WHAT YOU WILL DO: Pull every line holding the string "energy" from the records below.
[Opening EXCERPTED DATA section]
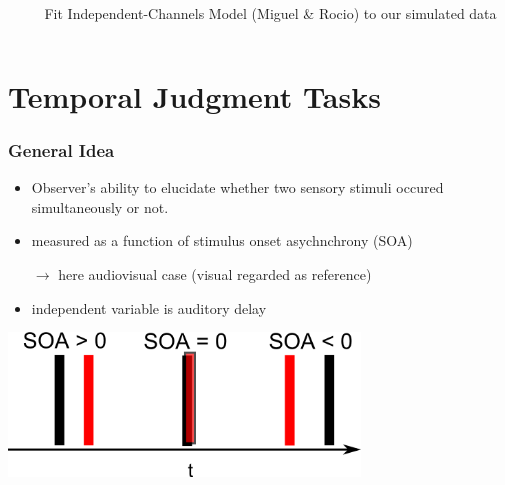 \documentclass[xcolor={fixpdftex,hyperref,x11names},10pt,pdftex,hyperref={pdftex}]{beamer}
\begin{document}
\begin{frame}
\begin{columns}
\begin{column}{0.30\textwidth}
  \end{column}
  \begin{column}{0.70\textwidth}
  Fit Independent-Channels Model (Miguel \& Rocio) to our simulated data 
  \end{column}
  \end{columns}
\end{frame} 




\section{Temporal Judgment Tasks}
\label{sec:tjt}

\begin{frame}
	\frametitle{General Idea}

	\begin{itemize}
		\item Observer's ability to elucidate whether two sensory stimuli occured simultaneously or not.
		\item measured as a function of stimulus onset asychnchrony (SOA)
		\item[$\rightarrow$] here audiovisual case (visual regarded as reference)
		\item independent variable is auditory delay

	\end{itemize}
	
\begin{center}
	\includegraphics[width=0.7\textwidth]{figs/SOA-in-task.png}
\end{center}
	
\end{frame}
\end{document}
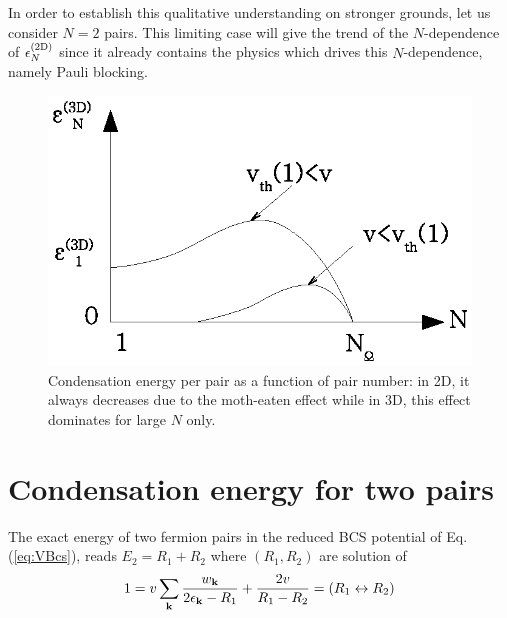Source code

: \documentclass[5p,twocolumn]{elsarticle}
\begin{document}
In order to establish this qualitative understanding on stronger  grounds, let us consider $N=2$ pairs. This limiting case will give the trend of the $N$-dependence of $\epsilon^{{\text{(2D)}}}_N$ since it already contains the physics which drives this $N$-dependence, namely Pauli blocking.  

\begin{figure}[htb]
	\centering
		\includegraphics[width=0.8\columnwidth]{3dCondChange.eps}
	\caption{Condensation energy per pair as a function of pair number: in 2D, it always decreases due to the moth-eaten effect while in 3D, this effect dominates for large $N$ only.}
	\label{fig:3dCondChange}
\end{figure}

\section{Condensation energy for two pairs\label{sec:twoPair}}
The exact energy of two fermion pairs in the reduced BCS potential of Eq. (\ref{eq:VBcs}), reads $E_2=R_1+R_2$ where $(R_1,R_2)$ are solution of
\begin{equation}
1=v\sum_{\mathbf{k}}\frac{w_{\mathbf{k}}}{2\epsilon_{\mathbf{k}}-R_1}+\frac{2v}{R_1-R_2}=(R_{1}\leftrightarrow{}R_{2})
\label{eq:richardsonEq}
\end{equation}
\end{document}
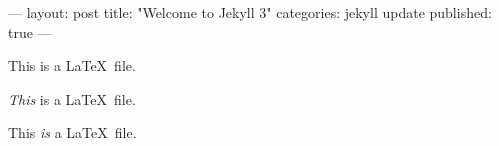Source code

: ---
layout: post
title:  "Welcome to Jekyll 3"
categories: jekyll update
published: true
---

This is a \LaTeX\ file. 

\emph{This} is a \LaTeX\ file. 

This \emph{is} a \LaTeX\ file.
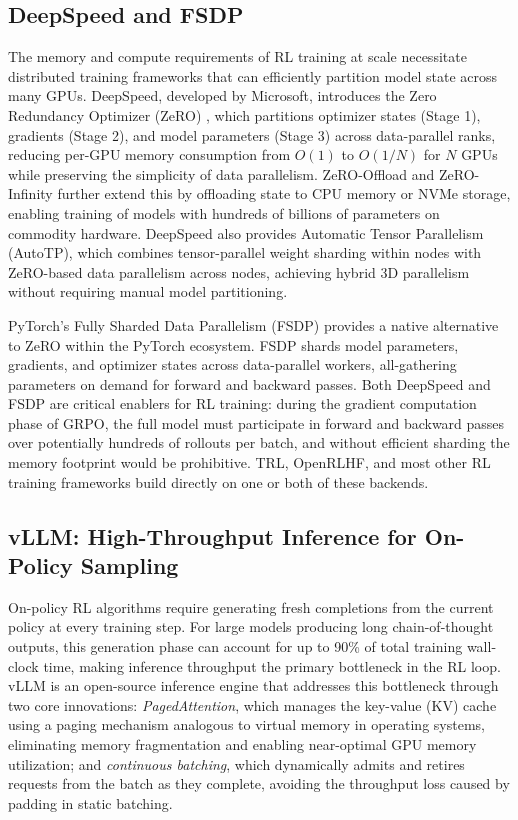 \subsection{DeepSpeed and FSDP}

The memory and compute requirements of RL training at scale necessitate distributed training frameworks that can efficiently partition model state across many GPUs. DeepSpeed, developed by Microsoft, introduces the Zero Redundancy Optimizer (ZeRO) \cite{rajbhandari2020zero}, which partitions optimizer states (Stage 1), gradients (Stage 2), and model parameters (Stage 3) across data-parallel ranks, reducing per-GPU memory consumption from $O(1)$ to $O(1/N)$ for $N$ GPUs while preserving the simplicity of data parallelism. ZeRO-Offload and ZeRO-Infinity further extend this by offloading state to CPU memory or NVMe storage, enabling training of models with hundreds of billions of parameters on commodity hardware. DeepSpeed also provides Automatic Tensor Parallelism (AutoTP), which combines tensor-parallel weight sharding within nodes with ZeRO-based data parallelism across nodes, achieving hybrid 3D parallelism without requiring manual model partitioning.

PyTorch's Fully Sharded Data Parallelism (FSDP) provides a native alternative to ZeRO within the PyTorch ecosystem. FSDP shards model parameters, gradients, and optimizer states across data-parallel workers, all-gathering parameters on demand for forward and backward passes. Both DeepSpeed and FSDP are critical enablers for RL training: during the gradient computation phase of GRPO, the full model must participate in forward and backward passes over potentially hundreds of rollouts per batch, and without efficient sharding the memory footprint would be prohibitive. TRL, OpenRLHF, and most other RL training frameworks build directly on one or both of these backends.

\subsection{vLLM: High-Throughput Inference for On-Policy Sampling}

On-policy RL algorithms require generating fresh completions from the current policy at every training step. For large models producing long chain-of-thought outputs, this generation phase can account for up to 90\% of total training wall-clock time, making inference throughput the primary bottleneck in the RL loop. vLLM \cite{kwon2023vllm} is an open-source inference engine that addresses this bottleneck through two core innovations: \textit{PagedAttention}, which manages the key-value (KV) cache using a paging mechanism analogous to virtual memory in operating systems, eliminating memory fragmentation and enabling near-optimal GPU memory utilization; and \textit{continuous batching}, which dynamically admits and retires requests from the batch as they complete, avoiding the throughput loss caused by padding in static batching.

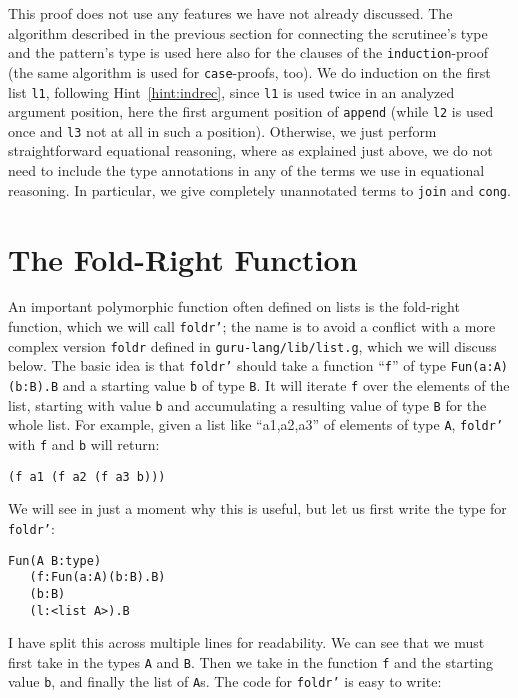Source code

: \documentclass{book}[12pt]
\begin{document}
\noindent This proof does not use any features we have not already
discussed.  The algorithm described in the previous section for
connecting the scrutinee's type and the pattern's type is used here
also for the clauses of the \texttt{induction}-proof (the same
algorithm is used for \texttt{case}-proofs, too).  We do induction on
the first list \texttt{l1}, following Hint~\ref{hint:indrec}, since
\texttt{l1} is used twice in an analyzed argument position, here the
first argument position of \texttt{append} (while \texttt{l2} is used
once and \texttt{l3} not at all in such a position).  Otherwise, we
just perform straightforward equational reasoning, where as explained
just above, we do not need to include the type annotations in any of
the terms we use in equational reasoning.  In particular, we give
completely unannotated terms to \texttt{join} and \texttt{cong}.

\section{The Fold-Right Function}

An important polymorphic function often defined on lists is the
fold-right function, which we will call \texttt{foldr'}; the name is
to avoid a conflict with a more complex version \texttt{foldr} defined
in \texttt{guru-lang/lib/list.g}, which we will discuss below.  The
basic idea is that \texttt{foldr'} should take a function
``\texttt{f}'' of type \texttt{Fun(a:A)(b:B).B} and a starting value
\texttt{b} of type \texttt{B}.  It will iterate \texttt{f} over the
elements of the list, starting with value \texttt{b} and accumulating
a resulting value of type \texttt{B} for the whole list.  For example,
given a list like ``a1,a2,a3'' of elements of type \texttt{A},
\texttt{foldr'} with \texttt{f} and \texttt{b} will return:

\begin{verbatim}
(f a1 (f a2 (f a3 b)))
\end{verbatim}

\noindent We will see in just a moment why this is useful, but let
us first write the type for \texttt{foldr'}:

\begin{verbatim}
Fun(A B:type)
   (f:Fun(a:A)(b:B).B)
   (b:B)
   (l:<list A>).B 
\end{verbatim}

\noindent I have split this across multiple lines for readability.  We can
see that we must first take in the types \texttt{A} and \texttt{B}.  Then
we take in the function \texttt{f} and the starting value \texttt{b},
and finally the list of \texttt{A}s.  The code for \texttt{foldr'} is
easy to write:
\end{document}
[Closing EXCERPTED DATA section]
ANSWER FOR THE TASK:
	\caption{Condensation energy per pair as a function of pair number: in 2D, it always decreases due to the moth-eaten effect while in 3D, this effect dominates for large $N$ only.}
\section{Condensation energy for two pairs\label{sec:twoPair}}
The exact energy of two fermion pairs in the reduced BCS potential of Eq. (\ref{eq:VBcs}), reads $E_2=R_1+R_2$ where $(R_1,R_2)$ are solution of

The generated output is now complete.